• [Assignment]:
The records below are to be duplicated character for character.

• [Records for processing]:
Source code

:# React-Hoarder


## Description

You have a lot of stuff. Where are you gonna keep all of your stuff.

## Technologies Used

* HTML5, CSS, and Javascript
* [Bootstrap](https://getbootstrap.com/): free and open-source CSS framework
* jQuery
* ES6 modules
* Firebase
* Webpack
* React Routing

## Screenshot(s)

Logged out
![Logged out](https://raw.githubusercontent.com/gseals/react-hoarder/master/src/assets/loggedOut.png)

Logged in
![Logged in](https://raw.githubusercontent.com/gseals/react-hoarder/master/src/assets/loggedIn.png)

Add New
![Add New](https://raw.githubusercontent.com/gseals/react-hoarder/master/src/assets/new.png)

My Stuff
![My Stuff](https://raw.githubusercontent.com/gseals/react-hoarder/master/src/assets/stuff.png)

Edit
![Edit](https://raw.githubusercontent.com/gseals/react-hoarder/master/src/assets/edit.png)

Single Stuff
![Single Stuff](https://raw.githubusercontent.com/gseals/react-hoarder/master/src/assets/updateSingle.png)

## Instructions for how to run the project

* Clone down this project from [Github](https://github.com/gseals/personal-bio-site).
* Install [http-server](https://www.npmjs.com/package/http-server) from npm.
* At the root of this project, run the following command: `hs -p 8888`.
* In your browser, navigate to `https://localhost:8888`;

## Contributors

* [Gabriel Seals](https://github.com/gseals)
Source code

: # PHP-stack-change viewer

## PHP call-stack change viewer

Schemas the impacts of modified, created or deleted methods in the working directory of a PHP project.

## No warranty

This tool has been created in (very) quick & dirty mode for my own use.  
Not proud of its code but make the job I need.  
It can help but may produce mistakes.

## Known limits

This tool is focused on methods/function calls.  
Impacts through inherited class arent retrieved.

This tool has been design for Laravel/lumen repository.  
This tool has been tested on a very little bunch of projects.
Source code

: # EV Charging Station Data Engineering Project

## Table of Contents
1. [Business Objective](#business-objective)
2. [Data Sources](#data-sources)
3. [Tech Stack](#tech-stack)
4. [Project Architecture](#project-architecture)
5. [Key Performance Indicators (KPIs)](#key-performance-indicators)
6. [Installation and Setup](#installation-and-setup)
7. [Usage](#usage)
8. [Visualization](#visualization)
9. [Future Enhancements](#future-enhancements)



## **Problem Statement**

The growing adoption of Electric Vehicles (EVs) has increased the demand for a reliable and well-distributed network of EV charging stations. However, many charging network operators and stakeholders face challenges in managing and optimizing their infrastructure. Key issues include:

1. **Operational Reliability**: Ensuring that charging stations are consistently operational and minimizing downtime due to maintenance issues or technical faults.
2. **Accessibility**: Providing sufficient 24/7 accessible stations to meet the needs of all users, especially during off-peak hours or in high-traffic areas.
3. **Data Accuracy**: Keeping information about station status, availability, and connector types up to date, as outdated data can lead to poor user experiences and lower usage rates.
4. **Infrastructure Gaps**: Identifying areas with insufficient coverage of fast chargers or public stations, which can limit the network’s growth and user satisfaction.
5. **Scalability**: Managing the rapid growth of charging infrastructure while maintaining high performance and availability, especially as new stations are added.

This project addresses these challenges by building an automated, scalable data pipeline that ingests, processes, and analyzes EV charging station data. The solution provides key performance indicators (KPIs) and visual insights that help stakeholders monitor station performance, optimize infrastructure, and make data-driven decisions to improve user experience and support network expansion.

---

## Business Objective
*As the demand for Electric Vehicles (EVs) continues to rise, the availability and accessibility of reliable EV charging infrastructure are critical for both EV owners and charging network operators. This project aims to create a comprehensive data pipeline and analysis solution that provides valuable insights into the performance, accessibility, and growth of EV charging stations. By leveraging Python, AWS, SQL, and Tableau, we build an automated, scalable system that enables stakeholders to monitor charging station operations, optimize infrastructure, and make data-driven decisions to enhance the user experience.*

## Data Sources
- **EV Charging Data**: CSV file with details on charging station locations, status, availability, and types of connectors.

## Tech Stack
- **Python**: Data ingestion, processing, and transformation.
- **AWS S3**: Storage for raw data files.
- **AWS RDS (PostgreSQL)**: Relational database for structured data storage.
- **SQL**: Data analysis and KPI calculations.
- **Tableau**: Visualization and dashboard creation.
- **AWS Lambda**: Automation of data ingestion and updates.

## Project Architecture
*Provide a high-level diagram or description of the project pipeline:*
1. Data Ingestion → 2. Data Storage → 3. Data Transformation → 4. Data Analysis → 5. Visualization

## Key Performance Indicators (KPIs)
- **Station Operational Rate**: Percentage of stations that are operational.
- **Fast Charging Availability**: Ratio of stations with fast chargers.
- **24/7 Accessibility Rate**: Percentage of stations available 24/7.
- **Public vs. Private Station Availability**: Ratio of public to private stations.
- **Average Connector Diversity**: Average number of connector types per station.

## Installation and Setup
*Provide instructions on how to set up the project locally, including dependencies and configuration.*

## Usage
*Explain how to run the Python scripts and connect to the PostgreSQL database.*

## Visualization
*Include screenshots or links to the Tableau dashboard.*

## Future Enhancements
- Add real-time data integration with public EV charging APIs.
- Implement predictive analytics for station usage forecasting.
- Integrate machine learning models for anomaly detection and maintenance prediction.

• [Solution for this problem]:
Source code

:# React-Hoarder


## Description

You have a lot of stuff. Where are you gonna keep all of your stuff.

## Technologies Used

* HTML5, CSS, and Javascript
* [Bootstrap](https://getbootstrap.com/): free and open-source CSS framework
* jQuery
* ES6 modules
* Firebase
* Webpack
* React Routing

## Screenshot(s)

Logged out
![Logged out](https://raw.githubusercontent.com/gseals/react-hoarder/master/src/assets/loggedOut.png)

Logged in
![Logged in](https://raw.githubusercontent.com/gseals/react-hoarder/master/src/assets/loggedIn.png)

Add New
![Add New](https://raw.githubusercontent.com/gseals/react-hoarder/master/src/assets/new.png)

My Stuff
![My Stuff](https://raw.githubusercontent.com/gseals/react-hoarder/master/src/assets/stuff.png)

Edit
![Edit](https://raw.githubusercontent.com/gseals/react-hoarder/master/src/assets/edit.png)

Single Stuff
![Single Stuff](https://raw.githubusercontent.com/gseals/react-hoarder/master/src/assets/updateSingle.png)

## Instructions for how to run the project

* Clone down this project from [Github](https://github.com/gseals/personal-bio-site).
* Install [http-server](https://www.npmjs.com/package/http-server) from npm.
* At the root of this project, run the following command: `hs -p 8888`.
* In your browser, navigate to `https://localhost:8888`;

## Contributors

* [Gabriel Seals](https://github.com/gseals)
Source code

: # PHP-stack-change viewer

## PHP call-stack change viewer

Schemas the impacts of modified, created or deleted methods in the working directory of a PHP project.

## No warranty

This tool has been created in (very) quick & dirty mode for my own use.  
Not proud of its code but make the job I need.  
It can help but may produce mistakes.

## Known limits

This tool is focused on methods/function calls.  
Impacts through inherited class arent retrieved.

This tool has been design for Laravel/lumen repository.  
This tool has been tested on a very little bunch of projects.
Source code

: # EV Charging Station Data Engineering Project

## Table of Contents
1. [Business Objective](#business-objective)
2. [Data Sources](#data-sources)
3. [Tech Stack](#tech-stack)
4. [Project Architecture](#project-architecture)
5. [Key Performance Indicators (KPIs)](#key-performance-indicators)
6. [Installation and Setup](#installation-and-setup)
7. [Usage](#usage)
8. [Visualization](#visualization)
9. [Future Enhancements](#future-enhancements)



## **Problem Statement**

The growing adoption of Electric Vehicles (EVs) has increased the demand for a reliable and well-distributed network of EV charging stations. However, many charging network operators and stakeholders face challenges in managing and optimizing their infrastructure. Key issues include:

1. **Operational Reliability**: Ensuring that charging stations are consistently operational and minimizing downtime due to maintenance issues or technical faults.
2. **Accessibility**: Providing sufficient 24/7 accessible stations to meet the needs of all users, especially during off-peak hours or in high-traffic areas.
3. **Data Accuracy**: Keeping information about station status, availability, and connector types up to date, as outdated data can lead to poor user experiences and lower usage rates.
4. **Infrastructure Gaps**: Identifying areas with insufficient coverage of fast chargers or public stations, which can limit the network’s growth and user satisfaction.
5. **Scalability**: Managing the rapid growth of charging infrastructure while maintaining high performance and availability, especially as new stations are added.

This project addresses these challenges by building an automated, scalable data pipeline that ingests, processes, and analyzes EV charging station data. The solution provides key performance indicators (KPIs) and visual insights that help stakeholders monitor station performance, optimize infrastructure, and make data-driven decisions to improve user experience and support network expansion.

---

## Business Objective
*As the demand for Electric Vehicles (EVs) continues to rise, the availability and accessibility of reliable EV charging infrastructure are critical for both EV owners and charging network operators. This project aims to create a comprehensive data pipeline and analysis solution that provides valuable insights into the performance, accessibility, and growth of EV charging stations. By leveraging Python, AWS, SQL, and Tableau, we build an automated, scalable system that enables stakeholders to monitor charging station operations, optimize infrastructure, and make data-driven decisions to enhance the user experience.*

## Data Sources
- **EV Charging Data**: CSV file with details on charging station locations, status, availability, and types of connectors.

## Tech Stack
- **Python**: Data ingestion, processing, and transformation.
- **AWS S3**: Storage for raw data files.
- **AWS RDS (PostgreSQL)**: Relational database for structured data storage.
- **SQL**: Data analysis and KPI calculations.
- **Tableau**: Visualization and dashboard creation.
- **AWS Lambda**: Automation of data ingestion and updates.

## Project Architecture
*Provide a high-level diagram or description of the project pipeline:*
1. Data Ingestion → 2. Data Storage → 3. Data Transformation → 4. Data Analysis → 5. Visualization

## Key Performance Indicators (KPIs)
- **Station Operational Rate**: Percentage of stations that are operational.
- **Fast Charging Availability**: Ratio of stations with fast chargers.
- **24/7 Accessibility Rate**: Percentage of stations available 24/7.
- **Public vs. Private Station Availability**: Ratio of public to private stations.
- **Average Connector Diversity**: Average number of connector types per station.

## Installation and Setup
*Provide instructions on how to set up the project locally, including dependencies and configuration.*

## Usage
*Explain how to run the Python scripts and connect to the PostgreSQL database.*

## Visualization
*Include screenshots or links to the Tableau dashboard.*

## Future Enhancements
- Add real-time data integration with public EV charging APIs.
- Implement predictive analytics for station usage forecasting.
- Integrate machine learning models for anomaly detection and maintenance prediction.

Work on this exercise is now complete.